Leni Riefenstahl: Dead at Last (Part 2 of 3)

(Part 1 is in the previous post below)

Moreover, Riefenstahl's second most famous movie, Olympiad, a record of the 1936 Olympic Games in Berlin, was also a Nazi propaganda film.  (Actually, it was two movies, Fest der Völker and Fest der Schönheit.) The event itself was meant to showcase the superiority of "Aryan" athletes, although the African-American runner Jesse Owens famously upset that goal. You don't have to go into philosophical discussion of what "Nazi aesthetics" were about to know that Riefenstahl intended the film to glorify the Nazi ideal and the Hitler government.

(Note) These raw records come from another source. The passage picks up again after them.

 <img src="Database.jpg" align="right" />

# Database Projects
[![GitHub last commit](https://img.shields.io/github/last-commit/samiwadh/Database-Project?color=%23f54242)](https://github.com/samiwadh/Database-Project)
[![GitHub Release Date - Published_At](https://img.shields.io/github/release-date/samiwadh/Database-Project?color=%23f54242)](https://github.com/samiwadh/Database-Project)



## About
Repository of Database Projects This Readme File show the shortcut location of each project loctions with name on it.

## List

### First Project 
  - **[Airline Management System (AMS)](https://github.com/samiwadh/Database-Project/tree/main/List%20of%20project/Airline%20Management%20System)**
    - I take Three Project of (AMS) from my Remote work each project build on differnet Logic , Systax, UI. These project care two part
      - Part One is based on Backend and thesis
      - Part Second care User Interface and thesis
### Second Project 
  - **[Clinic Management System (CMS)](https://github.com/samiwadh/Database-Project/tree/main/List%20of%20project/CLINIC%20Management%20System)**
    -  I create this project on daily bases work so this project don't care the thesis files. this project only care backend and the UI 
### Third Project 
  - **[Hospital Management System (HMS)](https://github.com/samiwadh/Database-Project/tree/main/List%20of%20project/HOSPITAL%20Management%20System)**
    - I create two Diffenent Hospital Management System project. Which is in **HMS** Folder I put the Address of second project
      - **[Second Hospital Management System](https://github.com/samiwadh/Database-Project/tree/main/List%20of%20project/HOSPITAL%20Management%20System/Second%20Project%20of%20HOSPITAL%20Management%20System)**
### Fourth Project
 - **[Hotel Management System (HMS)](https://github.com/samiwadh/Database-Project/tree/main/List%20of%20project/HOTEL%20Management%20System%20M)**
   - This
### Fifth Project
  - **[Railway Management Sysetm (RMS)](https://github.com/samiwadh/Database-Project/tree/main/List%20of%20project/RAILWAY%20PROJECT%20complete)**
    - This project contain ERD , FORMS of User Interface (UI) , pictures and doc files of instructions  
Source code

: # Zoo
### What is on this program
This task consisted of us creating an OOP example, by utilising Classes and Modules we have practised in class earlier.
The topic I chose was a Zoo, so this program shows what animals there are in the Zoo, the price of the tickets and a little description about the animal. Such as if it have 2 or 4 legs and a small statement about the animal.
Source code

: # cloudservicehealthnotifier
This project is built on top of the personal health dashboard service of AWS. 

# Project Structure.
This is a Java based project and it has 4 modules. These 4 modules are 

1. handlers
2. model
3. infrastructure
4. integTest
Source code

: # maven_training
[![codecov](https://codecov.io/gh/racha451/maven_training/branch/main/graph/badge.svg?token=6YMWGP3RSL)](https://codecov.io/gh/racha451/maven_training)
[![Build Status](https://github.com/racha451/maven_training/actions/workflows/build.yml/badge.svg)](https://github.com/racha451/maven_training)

Hitler himself referred to Riefenstahl as the ideal German woman.  Although, like some female Christian Right activists in America today, her own life as a professional woman hardly fit the traditional mold of "Kinder, Küche, Kirche" that the Nazis idealized for "Aryan" women.  That means "children, kitchen, church," although the Nazis weren't as big on the "church" part as the other two.

She was never a member of the National Socialist (Nazi) Party, but Riefenstahl willingly promoted Hitler's regime.  For instance, after the annexation of Austria in 1938, she went as Hitler's emissary to occupied Austria to help put a nice public-relations face on the new regime.